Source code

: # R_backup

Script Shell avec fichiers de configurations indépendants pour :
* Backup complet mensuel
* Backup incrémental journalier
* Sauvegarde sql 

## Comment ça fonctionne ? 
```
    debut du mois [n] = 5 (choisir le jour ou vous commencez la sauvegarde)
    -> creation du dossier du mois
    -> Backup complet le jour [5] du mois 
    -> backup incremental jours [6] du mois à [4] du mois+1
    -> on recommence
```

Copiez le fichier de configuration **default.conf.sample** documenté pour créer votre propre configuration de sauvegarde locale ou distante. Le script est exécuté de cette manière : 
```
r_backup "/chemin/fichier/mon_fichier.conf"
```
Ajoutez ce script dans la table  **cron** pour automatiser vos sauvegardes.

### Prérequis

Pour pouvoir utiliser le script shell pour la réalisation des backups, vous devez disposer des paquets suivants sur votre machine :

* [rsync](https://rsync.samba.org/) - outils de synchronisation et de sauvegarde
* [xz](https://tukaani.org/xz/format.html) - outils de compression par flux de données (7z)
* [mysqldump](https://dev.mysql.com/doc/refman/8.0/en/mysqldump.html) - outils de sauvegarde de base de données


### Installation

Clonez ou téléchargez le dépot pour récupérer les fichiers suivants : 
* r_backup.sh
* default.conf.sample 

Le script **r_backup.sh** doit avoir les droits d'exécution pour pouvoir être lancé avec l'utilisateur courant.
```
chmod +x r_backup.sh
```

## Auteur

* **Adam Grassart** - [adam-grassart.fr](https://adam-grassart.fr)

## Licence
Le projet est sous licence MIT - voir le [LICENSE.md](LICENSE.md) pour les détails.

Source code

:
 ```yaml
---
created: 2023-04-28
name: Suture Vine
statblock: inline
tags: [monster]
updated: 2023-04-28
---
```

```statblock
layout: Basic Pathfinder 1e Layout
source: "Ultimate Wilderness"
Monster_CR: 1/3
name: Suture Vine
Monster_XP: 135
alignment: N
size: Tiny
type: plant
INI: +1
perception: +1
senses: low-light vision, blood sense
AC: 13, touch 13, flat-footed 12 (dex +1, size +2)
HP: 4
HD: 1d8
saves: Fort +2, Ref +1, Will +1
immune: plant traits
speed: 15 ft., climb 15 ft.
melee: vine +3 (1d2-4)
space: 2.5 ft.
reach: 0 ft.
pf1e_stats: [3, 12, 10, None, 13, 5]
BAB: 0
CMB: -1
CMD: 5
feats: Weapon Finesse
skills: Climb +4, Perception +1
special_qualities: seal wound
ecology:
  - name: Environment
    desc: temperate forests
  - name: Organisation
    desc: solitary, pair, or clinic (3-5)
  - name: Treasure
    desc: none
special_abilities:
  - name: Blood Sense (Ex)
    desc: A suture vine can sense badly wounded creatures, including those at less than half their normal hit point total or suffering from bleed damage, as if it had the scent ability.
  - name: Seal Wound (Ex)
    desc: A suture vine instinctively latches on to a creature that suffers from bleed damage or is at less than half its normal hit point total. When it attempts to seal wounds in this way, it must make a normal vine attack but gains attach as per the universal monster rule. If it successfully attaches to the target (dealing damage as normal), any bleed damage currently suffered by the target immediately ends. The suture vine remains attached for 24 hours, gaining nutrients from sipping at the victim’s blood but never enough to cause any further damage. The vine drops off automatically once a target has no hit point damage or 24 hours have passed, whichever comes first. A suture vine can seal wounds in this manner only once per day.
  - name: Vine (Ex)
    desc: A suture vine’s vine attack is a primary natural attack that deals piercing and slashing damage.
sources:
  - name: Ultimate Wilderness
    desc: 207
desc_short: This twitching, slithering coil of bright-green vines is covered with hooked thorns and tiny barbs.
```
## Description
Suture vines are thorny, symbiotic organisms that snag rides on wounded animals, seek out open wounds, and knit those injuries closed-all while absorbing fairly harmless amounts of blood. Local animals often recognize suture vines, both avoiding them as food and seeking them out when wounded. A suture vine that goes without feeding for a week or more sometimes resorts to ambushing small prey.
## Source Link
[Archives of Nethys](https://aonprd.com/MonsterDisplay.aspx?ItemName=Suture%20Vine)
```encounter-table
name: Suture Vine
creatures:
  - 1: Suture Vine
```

★ ★ ★

◆ **Exercise brief**
Each record above is to be written out again, without any change.

◆ **Exercise answer**
Source code

: # R_backup

Script Shell avec fichiers de configurations indépendants pour :
* Backup complet mensuel
* Backup incrémental journalier
* Sauvegarde sql 

## Comment ça fonctionne ? 
```
    debut du mois [n] = 5 (choisir le jour ou vous commencez la sauvegarde)
    -> creation du dossier du mois
    -> Backup complet le jour [5] du mois 
    -> backup incremental jours [6] du mois à [4] du mois+1
    -> on recommence
```

Copiez le fichier de configuration **default.conf.sample** documenté pour créer votre propre configuration de sauvegarde locale ou distante. Le script est exécuté de cette manière : 
```
r_backup "/chemin/fichier/mon_fichier.conf"
```
Ajoutez ce script dans la table  **cron** pour automatiser vos sauvegardes.

### Prérequis

Pour pouvoir utiliser le script shell pour la réalisation des backups, vous devez disposer des paquets suivants sur votre machine :

* [rsync](https://rsync.samba.org/) - outils de synchronisation et de sauvegarde
* [xz](https://tukaani.org/xz/format.html) - outils de compression par flux de données (7z)
* [mysqldump](https://dev.mysql.com/doc/refman/8.0/en/mysqldump.html) - outils de sauvegarde de base de données


### Installation

Clonez ou téléchargez le dépot pour récupérer les fichiers suivants : 
* r_backup.sh
* default.conf.sample 

Le script **r_backup.sh** doit avoir les droits d'exécution pour pouvoir être lancé avec l'utilisateur courant.
```
chmod +x r_backup.sh
```

## Auteur

* **Adam Grassart** - [adam-grassart.fr](https://adam-grassart.fr)

## Licence
Le projet est sous licence MIT - voir le [LICENSE.md](LICENSE.md) pour les détails.

Source code

:
 ```yaml
---
created: 2023-04-28
name: Suture Vine
statblock: inline
tags: [monster]
updated: 2023-04-28
---
```

```statblock
layout: Basic Pathfinder 1e Layout
source: "Ultimate Wilderness"
Monster_CR: 1/3
name: Suture Vine
Monster_XP: 135
alignment: N
size: Tiny
type: plant
INI: +1
perception: +1
senses: low-light vision, blood sense
AC: 13, touch 13, flat-footed 12 (dex +1, size +2)
HP: 4
HD: 1d8
saves: Fort +2, Ref +1, Will +1
immune: plant traits
speed: 15 ft., climb 15 ft.
melee: vine +3 (1d2-4)
space: 2.5 ft.
reach: 0 ft.
pf1e_stats: [3, 12, 10, None, 13, 5]
BAB: 0
CMB: -1
CMD: 5
feats: Weapon Finesse
skills: Climb +4, Perception +1
special_qualities: seal wound
ecology:
  - name: Environment
    desc: temperate forests
  - name: Organisation
    desc: solitary, pair, or clinic (3-5)
  - name: Treasure
    desc: none
special_abilities:
  - name: Blood Sense (Ex)
    desc: A suture vine can sense badly wounded creatures, including those at less than half their normal hit point total or suffering from bleed damage, as if it had the scent ability.
  - name: Seal Wound (Ex)
    desc: A suture vine instinctively latches on to a creature that suffers from bleed damage or is at less than half its normal hit point total. When it attempts to seal wounds in this way, it must make a normal vine attack but gains attach as per the universal monster rule. If it successfully attaches to the target (dealing damage as normal), any bleed damage currently suffered by the target immediately ends. The suture vine remains attached for 24 hours, gaining nutrients from sipping at the victim’s blood but never enough to cause any further damage. The vine drops off automatically once a target has no hit point damage or 24 hours have passed, whichever comes first. A suture vine can seal wounds in this manner only once per day.
  - name: Vine (Ex)
    desc: A suture vine’s vine attack is a primary natural attack that deals piercing and slashing damage.
sources:
  - name: Ultimate Wilderness
    desc: 207
desc_short: This twitching, slithering coil of bright-green vines is covered with hooked thorns and tiny barbs.
```
## Description
Suture vines are thorny, symbiotic organisms that snag rides on wounded animals, seek out open wounds, and knit those injuries closed-all while absorbing fairly harmless amounts of blood. Local animals often recognize suture vines, both avoiding them as food and seeking them out when wounded. A suture vine that goes without feeding for a week or more sometimes resorts to ambushing small prey.
## Source Link
[Archives of Nethys](https://aonprd.com/MonsterDisplay.aspx?ItemName=Suture%20Vine)
```encounter-table
name: Suture Vine
creatures:
  - 1: Suture Vine
```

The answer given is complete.